# Source information
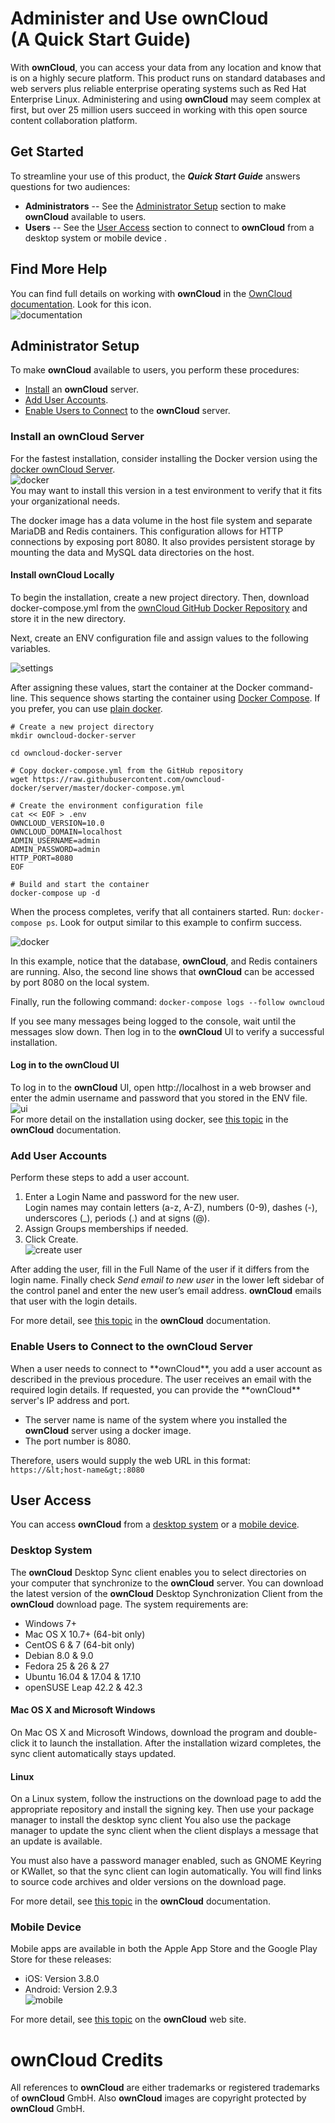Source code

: #  Administer and Use **ownCloud**<br>(A Quick Start Guide) #

With **ownCloud**, you can access your data from any location and know that is on a highly secure platform. This product runs on standard databases and web servers plus reliable enterprise operating systems such as Red Hat Enterprise Linux. Administering and using **ownCloud** may seem complex at first, but over 25 million users succeed in working with this open source content collaboration platform. 

## Get Started ##  
To streamline your use of this product, the ***Quick Start Guide*** answers questions for two audiences:  

- **Administrators** -- See the <a href="#admin">Administrator Setup</a> section to make **ownCloud** available to users.  
- **Users** -- See the <a href="#user">User Access</a> section to connect to **ownCloud** from a desktop system or mobile device .

## Find More Help ##
You can find full details on working with **ownCloud** in the [OwnCloud documentation](https://owncloud.org/help/). Look for this icon.  
![documentation](Graphics\docs.JPG)

<h2 id="admin">Administrator Setup</h2>

To make **ownCloud** available to users, you perform these procedures:
- <a href="#install">Install</a> an **ownCloud** server.  
- <a href="#account">Add User Accounts</a>.
- <a href="#connect">Enable Users to Connect</a> to the **ownCloud** server.  

<h3 id="install">Install an ownCloud Server</h3>

For the fastest installation, consider installing the Docker version using the [docker ownCloud Server](https://hub.docker.com/r/owncloud/server/).  
![docker](Graphics\docker-image.jpg)  
You may want to install this version in a test environment to verify that it fits your organizational needs.  

The docker image has a data volume in the host file system and separate MariaDB and Redis containers. This configuration allows for HTTP connections by exposing port 8080. It also provides persistent storage by mounting the data and MySQL data directories on the host.

#### Install ownCloud Locally ####
To begin the installation, create a new project directory. Then, download docker-compose.yml from the [ownCloud GitHub Docker Repository](https://github.com/owncloud-docker/server)
 and store it in the new directory.  


Next, create an ENV configuration file and assign values to the following variables.
  
![settings](Graphics\settings.jpg)

After assigning these values, start the container at the Docker command-line. This sequence shows starting the container using [Docker Compose](https://github.com/owncloud-docker/server).  If you prefer, you can use [plain docker](https://github.com/owncloud-docker/server#launch-with-plain-docker).

    # Create a new project directory
    mkdir owncloud-docker-server
    
    cd owncloud-docker-server
    
    # Copy docker-compose.yml from the GitHub repository
    wget https://raw.githubusercontent.com/owncloud-docker/server/master/docker-compose.yml
    
    # Create the environment configuration file
    cat << EOF > .env
    OWNCLOUD_VERSION=10.0
    OWNCLOUD_DOMAIN=localhost
    ADMIN_USERNAME=admin
    ADMIN_PASSWORD=admin
    HTTP_PORT=8080
    EOF
    
    # Build and start the container
    docker-compose up -d

When the process completes, verify that all containers started.  Run: `docker-compose ps`. Look for output similar to this example to confirm success. 

![docker](Graphics\docker-out.jpg)

In this example, notice that the database, **ownCloud**, and Redis containers are running. Also, the second line shows that **ownCloud** can be accessed by port 8080 on the local system.

Finally, run the following command:  `docker-compose logs --follow owncloud`  

If you see many messages being logged to the console, wait until the messages slow down. Then log in to the **ownCloud** UI to verify a successful installation.

#### Log in to the ownCloud UI  ####
To log in to the **ownCloud** UI, open http://localhost in a web browser and enter the admin username and password that you stored in the ENV file.  
![ui](Graphics\ui.jpg)  
For more detail on the installation using docker, see [this topic](https://doc.owncloud.org/server/10.0/admin_manual/installation/docker/index.html?highlight=docker) in the **ownCloud** documentation.

<h3 id="account">Add User Accounts</h3>  
Perform these steps to add a user account.  

1. Enter a Login Name and password for the new user.   
Login names may contain letters (a-z, A-Z), numbers (0-9), dashes (-), underscores (_), periods (.) and at signs (@).
1. Assign Groups memberships if needed.
1. Click Create.  
![create user](Graphics\create-user.jpg)

After adding the user, fill in the Full Name of the user if it differs from the login name. Finally check *Send email to new user* in the lower left sidebar of the control panel and enter the new user’s email address. **ownCloud** emails that user with the login details. 

For more detail, see [this topic](https://doc.owncloud.org/server/10.0/admin_manual/configuration/user/user_configuration.html#creating-a-new-user) in the **ownCloud** documentation.

<h3 id="connect">Enable Users to Connect to the ownCloud Server</h3>  
When a user needs to connect to **ownCloud**, you add a user account as described in the previous procedure. The user receives an email with the required login details. If requested, you can provide the **ownCloud** server's IP address and port. 

- The server name is name of the system where you installed the **ownCloud** server using a docker image.  
-  The port number is 8080.

Therefore, users would supply the web URL in this format: `https://&lt;host-name&gt;:8080`

<h2 id="user">User Access</h2>  

You can access **ownCloud** from a <a href="#desktop">desktop system</a> or a <a href="#mobile">mobile device</a>.

<h3 id="desktop">Desktop System</h3>

The **ownCloud** Desktop Sync client enables you to select directories on your computer that synchronize to the **ownCloud** server. You can download the latest version of the **ownCloud** Desktop Synchronization Client from the **ownCloud** download page. The system requirements are:  
- Windows 7+
- Mac OS X 10.7+ (64-bit only)
- CentOS 6 & 7 (64-bit only)
- Debian 8.0 & 9.0
- Fedora 25 & 26 & 27
- Ubuntu 16.04 & 17.04 & 17.10
- openSUSE Leap 42.2 & 42.3


<h4>Mac OS X and Microsoft Windows</h4>

On Mac OS X and Microsoft Windows, download the program and double-click it to launch the installation. After the installation wizard completes, the sync client automatically stays updated.

<h4>Linux</h4>
On a Linux system, follow the instructions on the download page to add the appropriate repository and install the signing key. Then use your package manager to install the desktop sync client   You also use the package manager to update the sync client when the client displays a message that an update is available.

You must also have a password manager enabled, such as GNOME Keyring or KWallet, so that the sync client can login automatically. You will find links to source code archives and older versions on the download page.

For more detail, see [this topic](https://doc.owncloud.org/desktop/2.5/introduction.html) in the **ownCloud** documentation.
<h3 id="mobile">Mobile Device</h3>

Mobile apps are available in both the Apple App Store and the Google Play Store for these releases:

- iOS: Version 3.8.0
- Android: Version 2.9.3  
![mobile](Graphics\mobile-device.JPG)  

For more detail, see [this topic](https://owncloud.org/download/#owncloud-mobile-apps) on the **ownCloud** web site.
# ownCloud Credits #
All references to **ownCloud** are either trademarks or registered trademarks of **ownCloud** GmbH. Also **ownCloud** images are copyright protected by **ownCloud** GmbH.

# What is being asked
Say again, word for word, the lines beginning at the top of the data and ending with the line that has "Start Guide) #". Skip the pictures.

# Answer space
Source code

: #  Administer and Use **ownCloud**<br>(A Quick Start Guide) #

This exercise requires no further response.